**Extracted information**
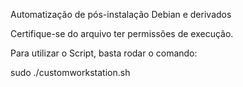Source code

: Automatização de pós-instalação Debian e derivados

Certifique-se do arquivo ter permissões de execução.

Para utilizar o Script, basta rodar o comando:

sudo ./customworkstation.sh

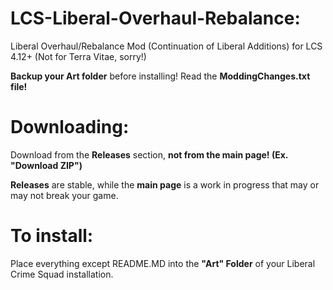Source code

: # LCS-Liberal-Overhaul-Rebalance:
Liberal Overhaul/Rebalance Mod (Continuation of Liberal Additions) for LCS 4.12+ (Not for Terra Vitae, sorry!)

**Backup your Art folder** before installing! Read the **ModdingChanges.txt file!**

# Downloading:
Download from the **Releases** section, **not from the main page! (Ex. "Download ZIP")**

**Releases** are stable, while the **main page** is a work in progress that may or may not break your game.

# To install: 
Place everything except README.MD into the **"Art" Folder** of your Liberal Crime Squad installation.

**Instructions for the task**
Pull every line containing "main" out of the entries.

**Response**
Download from the **Releases** section, **not from the main page! (Ex. "Download ZIP")**
**Releases** are stable, while the **main page** is a work in progress that may or may not break your game.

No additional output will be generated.